The fundamental outcome of this divergent transformation of the villages under scrutiny is a disparity in upward
mobility and class formation. Accumulation was facilitated; therefore, urbanization and a middle classization took
place in the fertile coastal towns of the Black Sea region. However, the prospects were limited for the peasants of
both Borçka and Erzurum as were their chances for upward mobility and middle classization. Comparatively
analysing the mobilization patterns of the research cases not only reveals the link between the material
transformation of the spaces and the mobilization patterns, but it also provides insights into the class base of con-
temporary mobilizations, particularly middle class versus lower class politicizations.
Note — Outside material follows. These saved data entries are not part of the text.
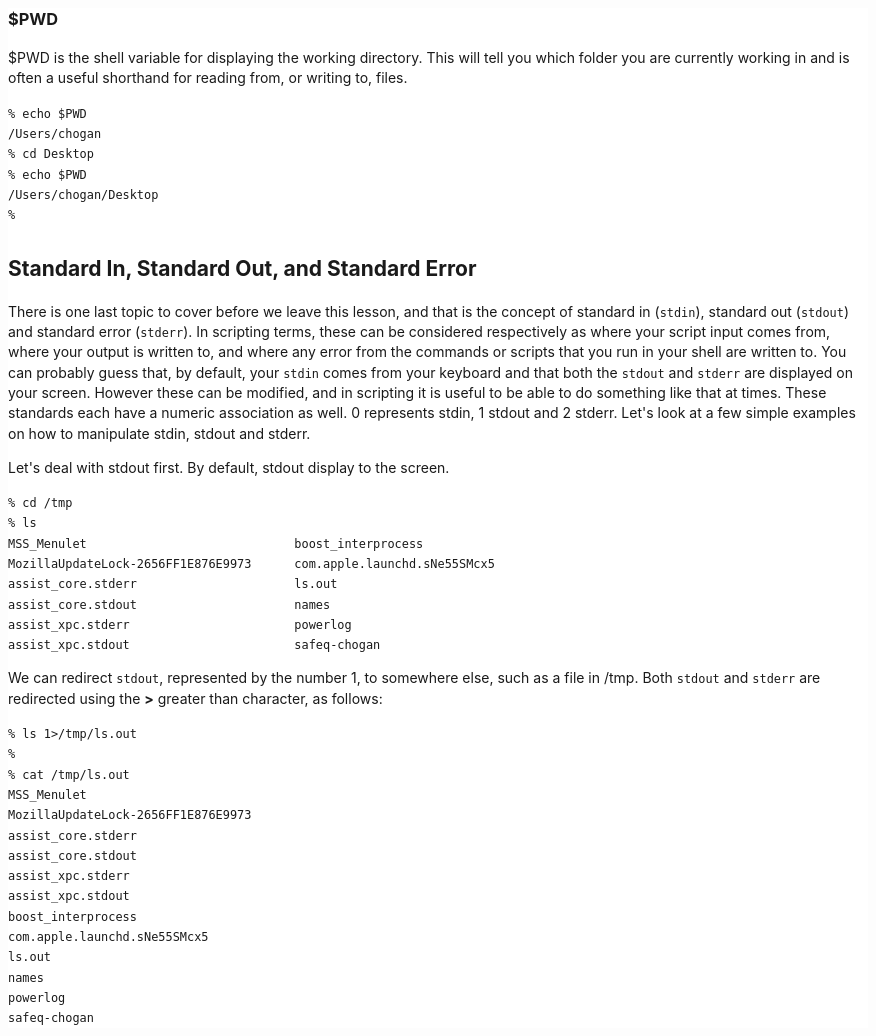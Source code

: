 ### $PWD ###

$PWD is the shell variable for displaying the working directory. This will tell you which folder you are currently working in and is often a useful shorthand for reading from, or writing to, files.

```shell
% echo $PWD
/Users/chogan
% cd Desktop
% echo $PWD
/Users/chogan/Desktop
%
```

## Standard In, Standard Out, and Standard Error ##

There is one last topic to cover before we leave this lesson, and that is the concept of standard in (`stdin`), standard out (`stdout`) and standard error (`stderr`). In scripting terms, these can be considered respectively as where your script input comes from, where your output is written to, and where any error from the commands or scripts that you run in your shell are written to. You can probably guess that, by default, your `stdin` comes from your keyboard and that both the `stdout` and `stderr` are displayed on your screen. However these can be modified, and in scripting it is useful to be able to do something like that at times. These standards each have a numeric association as well. 0 represents stdin, 1 stdout and 2 stderr. Let's look at a few simple examples on how to manipulate stdin, stdout and stderr.

Let's deal with stdout first. By default, stdout display to the screen.

```shell
% cd /tmp
% ls
MSS_Menulet                             boost_interprocess
MozillaUpdateLock-2656FF1E876E9973      com.apple.launchd.sNe55SMcx5
assist_core.stderr                      ls.out
assist_core.stdout                      names
assist_xpc.stderr                       powerlog
assist_xpc.stdout                       safeq-chogan
```

We can redirect `stdout`, represented by the number 1, to somewhere else, such as a file in /tmp. Both `stdout` and `stderr` are redirected using the __>__ greater than character, as follows:

```shell
% ls 1>/tmp/ls.out
%
% cat /tmp/ls.out 
MSS_Menulet
MozillaUpdateLock-2656FF1E876E9973
assist_core.stderr
assist_core.stdout
assist_xpc.stderr
assist_xpc.stdout
boost_interprocess
com.apple.launchd.sNe55SMcx5
ls.out
names
powerlog
safeq-chogan
```
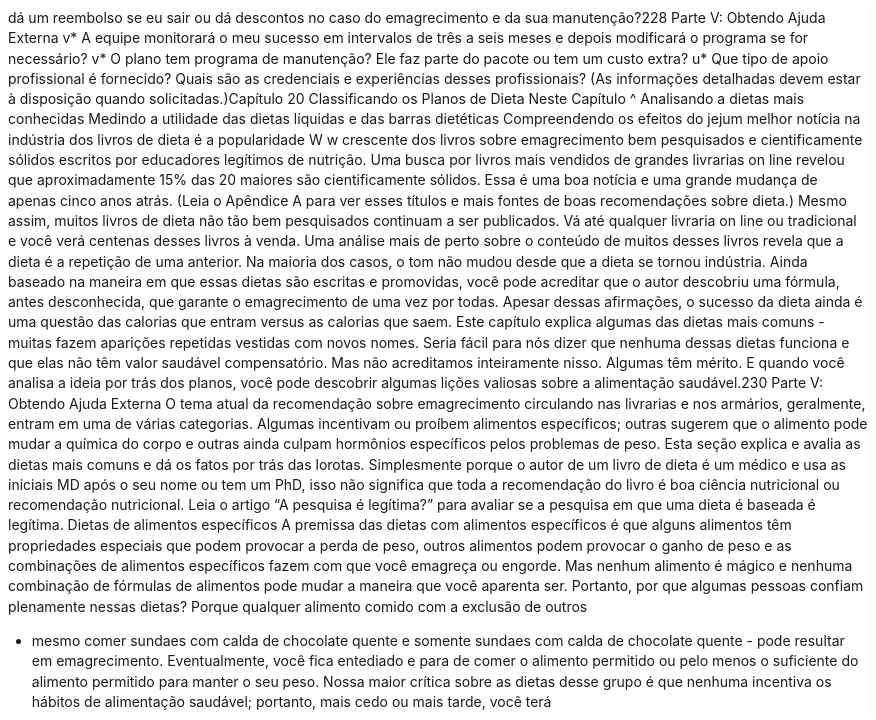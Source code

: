 dá um reembolso se eu sair ou dá descontos no caso do emagrecimento
e da sua manutenção?228 Parte V: Obtendo Ajuda Externa
v* A equipe monitorará o meu sucesso em intervalos de três a seis meses e
depois modificará o programa se for necessário?
v* O plano tem programa de manutenção? Ele faz parte do pacote ou tem
um custo extra?
u* Que tipo de apoio profissional é fornecido? Quais são as credenciais e
experiências desses profissionais? (As informações detalhadas devem
estar à disposição quando solicitadas.)Capítulo 20
Classificando os Planos
de Dieta
Neste Capítulo
^ Analisando a dietas mais conhecidas
Medindo a utilidade das dietas líquidas e das barras dietéticas
Compreendendo os efeitos do jejum
melhor notícia na indústria dos livros de dieta é a popularidade
W w crescente dos livros sobre emagrecimento bem pesquisados e
cientificamente sólidos escritos por educadores legítimos de nutrição. Uma
busca por livros mais vendidos de grandes livrarias on line revelou que
aproximadamente 15% das 20 maiores são cientificamente sólidos. Essa é
uma boa notícia e uma grande mudança de apenas cinco anos atrás. (Leia o
Apêndice A para ver esses títulos e mais fontes de boas recomendações
sobre dieta.)
Mesmo assim, muitos livros de dieta não tão bem pesquisados continuam a
ser publicados. Vá até qualquer livraria on line ou tradicional e você verá
centenas desses livros à venda. Uma análise mais de perto sobre o conteúdo
de muitos desses livros revela que a dieta é a repetição de uma anterior. Na
maioria dos casos, o tom não mudou desde que a dieta se tornou indústria.
Ainda baseado na maneira em que essas dietas são escritas e promovidas,
você pode acreditar que o autor descobriu uma fórmula, antes desconhecida,
que garante o emagrecimento de uma vez por todas. Apesar dessas
afirmações, o sucesso da dieta ainda é uma questão das calorias que entram
versus as calorias que saem.
Este capítulo explica algumas das dietas mais comuns - muitas fazem
aparições repetidas vestidas com novos nomes. Seria fácil para nós dizer que
nenhuma dessas dietas funciona e que elas não têm valor saudável
compensatório. Mas não acreditamos inteiramente nisso. Algumas têm
mérito. E quando você analisa a ideia por trás dos planos, você pode
descobrir algumas lições valiosas sobre a alimentação saudável.230 Parte V: Obtendo Ajuda Externa
O tema atual da recomendação sobre emagrecimento circulando nas livrarias
e nos armários, geralmente, entram em uma de várias categorias. Algumas
incentivam ou proíbem alimentos específicos; outras sugerem que o alimento
pode mudar a química do corpo e outras ainda culpam hormônios específicos
pelos problemas de peso. Esta seção explica e avalia as dietas mais comuns e
dá os fatos por trás das lorotas.
Simplesmente porque o autor de um livro de dieta é um médico e usa as
iniciais MD após o seu nome ou tem um PhD, isso não significa que toda a
recomendação do livro é boa ciência nutricional ou recomendação
nutricional. Leia o artigo “A pesquisa é legítima?” para avaliar se a pesquisa
em que uma dieta é baseada é legítima.
Dietas de alimentos específicos
A premissa das dietas com alimentos específicos é que alguns alimentos têm
propriedades especiais que podem provocar a perda de peso, outros alimentos
podem provocar o ganho de peso e as combinações de alimentos específicos
fazem com que você emagreça ou engorde. Mas nenhum alimento é mágico e
nenhuma combinação de fórmulas de alimentos pode mudar a maneira que
você aparenta ser. Portanto, por que algumas pessoas confiam plenamente
nessas dietas? Porque qualquer alimento comido com a exclusão de outros
- mesmo comer sundaes com calda de chocolate quente e somente sundaes
com calda de chocolate quente - pode resultar em emagrecimento.
Eventualmente, você fica entediado e para de comer o alimento permitido ou
pelo menos o suficiente do alimento permitido para manter o seu peso.
Nossa maior crítica sobre as dietas desse grupo é que nenhuma incentiva os
hábitos de alimentação saudável; portanto, mais cedo ou mais tarde, você terá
The concrete abstraction of spaces is a concept extensively theorized by Lefebvre. It corresponds in Fernandes'
theorization of territories to the immaterial territories. Although these conceptualizations have differences, both
basically refer to the terrain of ideas where a conflict over territories is fought. Fernandes asserts that territorial
disputes are carried out in every possible dimension, from the economic to the ideological, and immaterial territories
are “theoretical constructs, of interpretive frameworks”. Hence, a struggle over tangible territories and resources
accompanies the dispute over immaterial territories or the space of ideology and ideas (Bezner Kerr, 2007;
McMichael, 2010; Saquet & Sposito, 2009). Similarly, Lefebvre (1991) argues that abstract spaces are spaces of
contention, even though they are the constructions of capitalists. As he states,
Abstract space is not homogeneous; it simply has homogeneity as its goal, its “lens.” And, indeed, it renders
homogeneous […] Thus to look upon abstract space as homogeneous is to embrace a representation that takes the
effect for the cause, and the goal for the reason why that goal is pursued (p. 287). Abstract space is the space of
ideas, images and symbols reflected on a particular space. It is a means to render a place into a commodity to be
marketed. However, in the case of a SHP construction, which is a form of commodification, the abstract space also
becomes a battleground for the locals who fight against SHP constructions. Fernandes' insights on the defence of
immaterial territories provide a guide to the analysis of this contention. He adds that contestation over immaterial
territories is characterized by the formulation and defence of concepts, theories, paradigms, and explanations.
The analysis of the anti-SHP struggle of Arhavi enables us to grasp the relationship between the societal and
economic transformation of the localities, how the spaces are constructed through changes in the production and
regimes of accumulation, the socio-economic meaning of the land as well as the transformation of the people and
their agency in relation to particular spaces. Another significant aspect that is worthy of attention is how the
abstraction of space helps protestors, mostly those who live in the cities, to reimagine the villages from which they
came through symbols and authenticization. Moreover, collective mobilization contributes to the abstraction,
re-invention, and reconstruction of such spaces, and it is simultaneously strengthened by those strategies.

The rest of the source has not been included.